=== Section Start ===

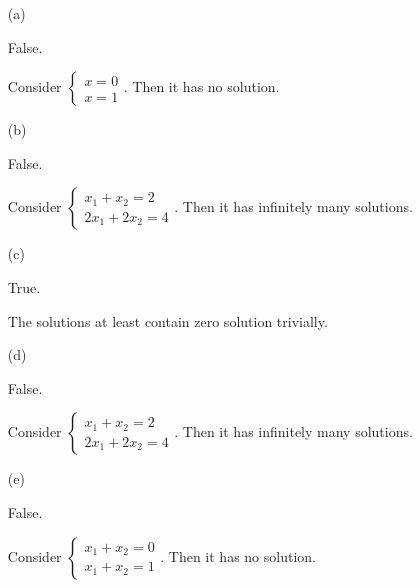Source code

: \begin{Exercise}
\begin{enumerate}[(a)]
\item[(a)]
\begin{answer}
False.
\end{answer}
\begin{solution}
Consider $\begin{cases}
x = 0 \\
x = 1
\end{cases}$. Then it has no solution.
\end{solution}

\item[(b)]
\begin{answer}
False.
\end{answer}
\begin{solution}
Consider $\begin{cases}
x_1 + x_2 = 2 \\
2x_1 + 2x_2 = 4
\end{cases}$. Then it has infinitely many solutions.
\end{solution}

\item[(c)]
\begin{answer}
True.
\end{answer}
\begin{solution}
The solutions at least contain zero solution trivially.
\end{solution}

\item[(d)]
\begin{answer}
False.
\end{answer}
\begin{solution}
Consider $\begin{cases}
x_1 + x_2 = 2 \\
2x_1 + 2x_2 = 4
\end{cases}$. Then it has infinitely many solutions.
\end{solution}

\item[(e)]
\begin{answer}
False.
\end{answer}
\begin{solution}
Consider $\begin{cases}
x_1 + x_2 = 0 \\
x_1 + x_2 = 1
\end{cases}$. Then it has no solution.
\end{solution}


\end{enumerate}
\end{Exercise}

=== Section End ===

* [EXERCISE BRIEF]: Please write out every entry exactly, but skip the pictures.

* [EXPECTED OUTPUT]:
Source code

: \begin{Exercise}
\begin{enumerate}[(a)]
\item[(a)]
\begin{answer}
False.
\end{answer}
\begin{solution}
Consider $\begin{cases}
x = 0 \\
x = 1
\end{cases}$. Then it has no solution.
\end{solution}

\item[(b)]
\begin{answer}
False.
\end{answer}
\begin{solution}
Consider $\begin{cases}
x_1 + x_2 = 2 \\
2x_1 + 2x_2 = 4
\end{cases}$. Then it has infinitely many solutions.
\end{solution}

\item[(c)]
\begin{answer}
True.
\end{answer}
\begin{solution}
The solutions at least contain zero solution trivially.
\end{solution}

\item[(d)]
\begin{answer}
False.
\end{answer}
\begin{solution}
Consider $\begin{cases}
x_1 + x_2 = 2 \\
2x_1 + 2x_2 = 4
\end{cases}$. Then it has infinitely many solutions.
\end{solution}

\item[(e)]
\begin{answer}
False.
\end{answer}
\begin{solution}
Consider $\begin{cases}
x_1 + x_2 = 0 \\
x_1 + x_2 = 1
\end{cases}$. Then it has no solution.
\end{solution}


\end{enumerate}
\end{Exercise}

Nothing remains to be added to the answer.